Throughout my life, I have been rejected again and again by guys. They chose someone over me, or they didn't have any interest what so ever. The guys that I did date ended up hurting me, cheating on me, forgetting about me. A guy once told me "Yeah, you're cool, but....looks are really important to me sooo" insinuating that I was not good looking enough for him. Another told me "I really like you, but I also really like *Sara, and she's really hot so I'm going to see where things go with her. But if they don't work out, I'm willing to try things with you". I was clearly his second choice. I don't want to be anyone's second choice. I've had others promise me that they loved me, that they thought I was beautiful, and suddenly they disappear and begin dating someone else.
I suffered the ultimate betrayal this past March when my boyfriend at the time, whom I was head over heels for, who came to my house every single night making promises and telling me how much he loved me, left me, out of the blue. I thought we were doing just fine- but all it took was one day. He wouldn't answer my calls or texts, and hours later I discovered he had gone back to his ex girlfriend. The guy didn't even have the decency to call me and tell me this himself. I heard it from her.
After years of rejection, you begin to think poorly of yourself, and believe that no one will ever want to be with you. You have it settled in your mind that you will always be a second choice.
Actually, re enter Tom.
A lot of people don't know this, or seem to forget, but Tom and I actually dated two years ago. We met online, right before I moved out of my parents house, and dated for a few months. It was fun- we'd go to dinner and the movies and hang out at my new place. But it was never anything big. I broke it off with him in April 2012, but we remained facebook friends.
When I went through that horrible break up in March, Tom reappeared. He picked up on what happened and we began to chat again- as friends. He helped me get through the heartbreak. He would listen to me cry at night and read all the lyrics/poems I had written. He tried to make me laugh. He joined my gym right when I did so that we could go through the weight loss journey together.
Tom asked me to give him a second chance. I was so hesitant. I was scared to be rejected again, and scared that I was settling. So we took our time. We spent the summer with each other. He made me laugh. He made me feel whole again. He made me forget all the nasty feelings that I had. He became my best friend. I told him everything.
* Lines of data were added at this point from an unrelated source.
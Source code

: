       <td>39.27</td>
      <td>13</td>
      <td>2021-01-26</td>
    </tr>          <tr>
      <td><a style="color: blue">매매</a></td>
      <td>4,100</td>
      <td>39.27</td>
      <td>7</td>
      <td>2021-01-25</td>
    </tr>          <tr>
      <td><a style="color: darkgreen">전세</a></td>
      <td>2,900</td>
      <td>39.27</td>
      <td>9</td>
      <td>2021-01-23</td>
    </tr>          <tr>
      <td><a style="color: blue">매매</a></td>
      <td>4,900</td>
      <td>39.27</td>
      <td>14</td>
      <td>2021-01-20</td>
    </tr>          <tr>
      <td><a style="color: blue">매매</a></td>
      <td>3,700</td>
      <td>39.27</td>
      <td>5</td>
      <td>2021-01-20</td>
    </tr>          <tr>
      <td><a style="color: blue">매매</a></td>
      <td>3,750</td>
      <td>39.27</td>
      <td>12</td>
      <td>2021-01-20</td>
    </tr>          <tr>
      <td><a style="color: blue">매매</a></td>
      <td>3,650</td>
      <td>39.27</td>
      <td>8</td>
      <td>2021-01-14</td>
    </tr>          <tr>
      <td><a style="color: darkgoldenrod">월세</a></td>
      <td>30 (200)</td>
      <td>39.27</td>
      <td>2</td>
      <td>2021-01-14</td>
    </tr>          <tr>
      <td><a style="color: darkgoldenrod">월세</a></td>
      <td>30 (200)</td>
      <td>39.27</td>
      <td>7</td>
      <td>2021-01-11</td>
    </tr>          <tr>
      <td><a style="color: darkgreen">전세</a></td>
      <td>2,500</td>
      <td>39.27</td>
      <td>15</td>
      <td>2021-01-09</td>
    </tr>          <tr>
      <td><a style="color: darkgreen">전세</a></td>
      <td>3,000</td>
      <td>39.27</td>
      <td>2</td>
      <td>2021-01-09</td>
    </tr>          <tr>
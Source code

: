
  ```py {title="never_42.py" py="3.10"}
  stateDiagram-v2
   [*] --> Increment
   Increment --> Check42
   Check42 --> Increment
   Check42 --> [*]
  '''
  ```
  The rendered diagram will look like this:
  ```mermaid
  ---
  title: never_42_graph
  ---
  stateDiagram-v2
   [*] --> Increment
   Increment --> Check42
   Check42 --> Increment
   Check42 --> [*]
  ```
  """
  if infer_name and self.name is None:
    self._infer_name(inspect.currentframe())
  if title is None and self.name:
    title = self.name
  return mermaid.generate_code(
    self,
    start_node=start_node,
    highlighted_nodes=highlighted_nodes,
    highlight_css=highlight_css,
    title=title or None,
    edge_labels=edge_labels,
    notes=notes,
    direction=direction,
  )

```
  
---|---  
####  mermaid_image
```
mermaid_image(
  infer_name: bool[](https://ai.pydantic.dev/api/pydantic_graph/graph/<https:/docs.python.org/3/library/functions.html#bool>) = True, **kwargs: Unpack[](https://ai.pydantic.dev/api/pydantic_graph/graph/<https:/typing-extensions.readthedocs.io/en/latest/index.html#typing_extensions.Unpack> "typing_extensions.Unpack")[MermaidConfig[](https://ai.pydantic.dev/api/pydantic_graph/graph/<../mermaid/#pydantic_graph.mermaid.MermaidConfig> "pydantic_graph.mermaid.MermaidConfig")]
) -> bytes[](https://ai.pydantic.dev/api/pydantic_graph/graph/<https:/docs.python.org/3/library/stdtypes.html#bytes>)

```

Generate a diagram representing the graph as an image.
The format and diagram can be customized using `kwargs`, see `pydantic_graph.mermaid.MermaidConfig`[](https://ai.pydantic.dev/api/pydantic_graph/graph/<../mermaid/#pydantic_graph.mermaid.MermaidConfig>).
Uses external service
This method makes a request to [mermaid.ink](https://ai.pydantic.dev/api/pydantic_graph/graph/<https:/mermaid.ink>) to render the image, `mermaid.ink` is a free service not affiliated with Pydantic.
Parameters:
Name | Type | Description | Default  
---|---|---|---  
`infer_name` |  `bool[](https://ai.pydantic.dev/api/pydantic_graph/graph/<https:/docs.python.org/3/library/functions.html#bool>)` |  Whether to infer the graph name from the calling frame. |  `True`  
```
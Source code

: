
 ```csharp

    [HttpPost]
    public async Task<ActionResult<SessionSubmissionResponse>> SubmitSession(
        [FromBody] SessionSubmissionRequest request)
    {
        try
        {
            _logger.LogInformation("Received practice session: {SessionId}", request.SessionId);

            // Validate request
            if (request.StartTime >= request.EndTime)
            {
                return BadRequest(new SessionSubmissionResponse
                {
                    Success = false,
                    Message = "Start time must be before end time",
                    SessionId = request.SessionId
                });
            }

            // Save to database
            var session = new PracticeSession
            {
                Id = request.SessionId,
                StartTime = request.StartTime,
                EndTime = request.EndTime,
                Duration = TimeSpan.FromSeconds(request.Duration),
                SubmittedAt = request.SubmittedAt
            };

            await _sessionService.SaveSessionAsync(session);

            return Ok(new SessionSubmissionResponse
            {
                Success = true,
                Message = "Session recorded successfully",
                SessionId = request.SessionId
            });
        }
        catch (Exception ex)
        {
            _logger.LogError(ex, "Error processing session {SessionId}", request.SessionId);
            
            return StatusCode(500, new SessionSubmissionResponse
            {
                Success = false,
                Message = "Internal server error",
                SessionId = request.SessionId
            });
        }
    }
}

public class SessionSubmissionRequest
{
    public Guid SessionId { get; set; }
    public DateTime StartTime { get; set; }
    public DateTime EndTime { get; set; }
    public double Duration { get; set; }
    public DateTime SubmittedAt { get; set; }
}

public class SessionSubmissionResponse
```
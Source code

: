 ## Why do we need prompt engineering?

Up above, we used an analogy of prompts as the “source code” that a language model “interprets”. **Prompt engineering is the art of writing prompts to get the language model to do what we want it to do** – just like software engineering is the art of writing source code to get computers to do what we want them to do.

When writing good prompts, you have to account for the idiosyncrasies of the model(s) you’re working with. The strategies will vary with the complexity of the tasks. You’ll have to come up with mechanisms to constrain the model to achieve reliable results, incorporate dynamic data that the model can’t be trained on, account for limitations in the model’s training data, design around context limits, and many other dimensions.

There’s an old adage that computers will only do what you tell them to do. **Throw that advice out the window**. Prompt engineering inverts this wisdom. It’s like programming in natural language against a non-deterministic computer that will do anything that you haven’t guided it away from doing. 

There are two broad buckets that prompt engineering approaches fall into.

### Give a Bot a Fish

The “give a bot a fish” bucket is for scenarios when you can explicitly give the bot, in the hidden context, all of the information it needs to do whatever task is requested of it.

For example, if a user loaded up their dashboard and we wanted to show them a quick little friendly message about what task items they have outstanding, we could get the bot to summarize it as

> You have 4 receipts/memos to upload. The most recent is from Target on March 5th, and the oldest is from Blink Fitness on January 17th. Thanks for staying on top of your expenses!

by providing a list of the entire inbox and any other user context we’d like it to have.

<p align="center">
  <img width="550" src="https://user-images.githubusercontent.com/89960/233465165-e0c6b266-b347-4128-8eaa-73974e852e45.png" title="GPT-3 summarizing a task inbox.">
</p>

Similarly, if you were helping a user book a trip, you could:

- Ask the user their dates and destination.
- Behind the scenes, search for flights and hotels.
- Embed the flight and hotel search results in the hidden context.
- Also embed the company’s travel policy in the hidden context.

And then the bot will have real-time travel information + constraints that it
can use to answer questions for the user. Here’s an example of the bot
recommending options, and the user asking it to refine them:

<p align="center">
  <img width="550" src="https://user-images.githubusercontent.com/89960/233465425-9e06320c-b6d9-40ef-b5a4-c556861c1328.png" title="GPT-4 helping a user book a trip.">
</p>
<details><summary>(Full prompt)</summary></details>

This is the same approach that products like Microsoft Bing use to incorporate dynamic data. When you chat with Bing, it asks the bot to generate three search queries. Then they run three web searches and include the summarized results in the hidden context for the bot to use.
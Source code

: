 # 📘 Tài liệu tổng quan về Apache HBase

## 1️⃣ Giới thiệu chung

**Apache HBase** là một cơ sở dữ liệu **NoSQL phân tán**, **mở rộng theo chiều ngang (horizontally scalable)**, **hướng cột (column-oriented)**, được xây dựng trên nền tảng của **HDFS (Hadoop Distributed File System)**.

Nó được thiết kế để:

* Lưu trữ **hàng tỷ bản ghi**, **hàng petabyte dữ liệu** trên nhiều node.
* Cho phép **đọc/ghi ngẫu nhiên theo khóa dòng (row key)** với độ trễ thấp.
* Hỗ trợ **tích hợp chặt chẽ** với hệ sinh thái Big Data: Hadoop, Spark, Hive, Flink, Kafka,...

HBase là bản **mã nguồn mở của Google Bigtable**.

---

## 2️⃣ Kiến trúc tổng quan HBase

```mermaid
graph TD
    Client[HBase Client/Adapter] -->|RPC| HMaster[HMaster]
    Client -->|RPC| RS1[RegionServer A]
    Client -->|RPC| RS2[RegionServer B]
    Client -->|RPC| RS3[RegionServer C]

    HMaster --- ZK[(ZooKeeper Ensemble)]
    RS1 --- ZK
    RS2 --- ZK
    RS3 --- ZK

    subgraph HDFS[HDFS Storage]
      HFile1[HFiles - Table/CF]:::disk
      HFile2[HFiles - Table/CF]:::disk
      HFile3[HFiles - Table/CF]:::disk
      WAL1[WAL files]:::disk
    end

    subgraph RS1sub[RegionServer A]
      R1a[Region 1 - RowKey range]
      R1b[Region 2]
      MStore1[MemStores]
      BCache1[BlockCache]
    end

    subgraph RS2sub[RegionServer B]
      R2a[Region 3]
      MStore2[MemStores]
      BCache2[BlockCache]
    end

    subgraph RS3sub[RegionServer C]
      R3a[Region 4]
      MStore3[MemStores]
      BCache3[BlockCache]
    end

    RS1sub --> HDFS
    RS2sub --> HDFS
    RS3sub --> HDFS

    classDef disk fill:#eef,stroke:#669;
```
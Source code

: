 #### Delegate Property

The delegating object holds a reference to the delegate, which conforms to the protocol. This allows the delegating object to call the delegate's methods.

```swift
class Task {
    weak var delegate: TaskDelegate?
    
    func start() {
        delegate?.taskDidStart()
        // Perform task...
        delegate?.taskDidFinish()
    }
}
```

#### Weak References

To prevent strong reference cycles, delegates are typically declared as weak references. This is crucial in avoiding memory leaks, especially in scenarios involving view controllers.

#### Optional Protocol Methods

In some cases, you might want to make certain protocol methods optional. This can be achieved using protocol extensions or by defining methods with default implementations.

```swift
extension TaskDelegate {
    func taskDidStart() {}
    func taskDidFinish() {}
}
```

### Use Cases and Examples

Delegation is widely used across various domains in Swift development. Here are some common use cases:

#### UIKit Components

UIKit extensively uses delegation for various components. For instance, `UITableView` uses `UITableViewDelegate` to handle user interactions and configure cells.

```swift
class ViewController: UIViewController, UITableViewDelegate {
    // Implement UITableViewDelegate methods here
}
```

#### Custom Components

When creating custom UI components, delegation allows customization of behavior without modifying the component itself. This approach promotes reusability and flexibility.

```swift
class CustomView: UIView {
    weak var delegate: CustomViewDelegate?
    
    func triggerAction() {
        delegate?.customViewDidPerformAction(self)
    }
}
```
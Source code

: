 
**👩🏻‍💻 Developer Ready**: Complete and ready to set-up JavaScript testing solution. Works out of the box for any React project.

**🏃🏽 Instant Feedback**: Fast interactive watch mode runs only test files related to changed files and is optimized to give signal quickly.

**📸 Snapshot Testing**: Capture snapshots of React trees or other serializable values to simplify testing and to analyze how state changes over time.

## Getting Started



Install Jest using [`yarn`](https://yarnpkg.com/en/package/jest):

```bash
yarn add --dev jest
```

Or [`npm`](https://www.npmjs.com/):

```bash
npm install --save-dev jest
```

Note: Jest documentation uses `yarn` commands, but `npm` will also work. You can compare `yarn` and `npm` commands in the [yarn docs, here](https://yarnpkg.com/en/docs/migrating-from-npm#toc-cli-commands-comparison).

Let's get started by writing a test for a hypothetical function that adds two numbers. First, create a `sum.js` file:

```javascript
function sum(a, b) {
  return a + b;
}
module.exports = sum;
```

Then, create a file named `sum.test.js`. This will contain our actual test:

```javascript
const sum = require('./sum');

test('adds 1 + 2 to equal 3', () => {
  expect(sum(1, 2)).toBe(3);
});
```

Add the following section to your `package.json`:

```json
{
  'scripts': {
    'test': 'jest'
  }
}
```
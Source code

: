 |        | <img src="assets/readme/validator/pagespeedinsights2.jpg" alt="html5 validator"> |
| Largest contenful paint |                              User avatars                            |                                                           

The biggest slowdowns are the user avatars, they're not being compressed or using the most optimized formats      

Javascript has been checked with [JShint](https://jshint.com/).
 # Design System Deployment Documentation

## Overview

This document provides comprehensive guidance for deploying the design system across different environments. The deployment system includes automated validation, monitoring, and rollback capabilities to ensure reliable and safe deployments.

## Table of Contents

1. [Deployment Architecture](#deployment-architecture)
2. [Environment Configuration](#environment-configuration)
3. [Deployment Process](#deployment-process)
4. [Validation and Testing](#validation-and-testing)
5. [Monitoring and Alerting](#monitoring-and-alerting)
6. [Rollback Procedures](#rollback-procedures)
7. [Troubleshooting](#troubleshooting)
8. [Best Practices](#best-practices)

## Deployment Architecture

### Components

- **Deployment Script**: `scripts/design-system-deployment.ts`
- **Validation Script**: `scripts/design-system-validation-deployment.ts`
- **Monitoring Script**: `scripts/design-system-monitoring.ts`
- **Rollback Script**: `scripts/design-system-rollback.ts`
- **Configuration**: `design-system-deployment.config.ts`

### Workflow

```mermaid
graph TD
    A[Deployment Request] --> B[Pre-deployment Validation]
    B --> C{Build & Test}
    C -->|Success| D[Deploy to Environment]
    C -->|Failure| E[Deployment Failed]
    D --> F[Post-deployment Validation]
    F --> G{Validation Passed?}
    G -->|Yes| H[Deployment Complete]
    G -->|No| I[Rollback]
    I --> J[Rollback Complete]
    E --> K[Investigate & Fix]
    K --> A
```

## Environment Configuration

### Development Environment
On September 22nd, I realized that Tom and I were more than friends. We were at my parents house to feed Seamus before we went to the movies. My parents were out of town that day and I was on Seamus duty. I had been telling Tom that my parents front yard was a mess and that it needed soil. I went upstairs to shower and when I looked outside, Tom was working on the yard so that my dad would not need to worry about it (at that point, my dad had suffered the seizures, but we didn't have a diagnosis). I smiled watching him work so hard to make things easier for me and for my family. We went to the movies- he took me to see Wizard of Oz in 3D, my all time favorite movie. It was one of the happiest days of my life. It was simple, but happy. We became "official" that day, but in reality, we had been together since the day he reappeared into my life.
I cannot imagine my life without Tom. We don't text all day long and sometimes when we're hanging out we don't even talk. We just sit and be. But then there are the nights we fire questions back and forth at each other, giggling. He is the sweetest guy I have ever known. Just this morning, he brought me breakfast from Coney and shoveled the driveway. He's always wanting to do little things for me. But the most important is that he's there. He will listen to me. He goes to Church with me. He asks me to rate my day. He's nerdy and goofy and always looks a little sad when we say goodbye. He gives tight hugs and asks about my family.
Why am I writing a blog about this? Because I have some friends who are single, and maybe feel like I once did- that no one will ever come around. But someone will. You will find your person. Maybe it's even a person you already know- mine is. Don't be afraid to let someone in who may just be the person who helps you let all your fears out. That's who Tom is for me.
Oh, and for all your other jerks who treated me like garbage: Thank you. You did me a favor, because that rocky road led me to Tom. Also, he thinks I'm beautiful.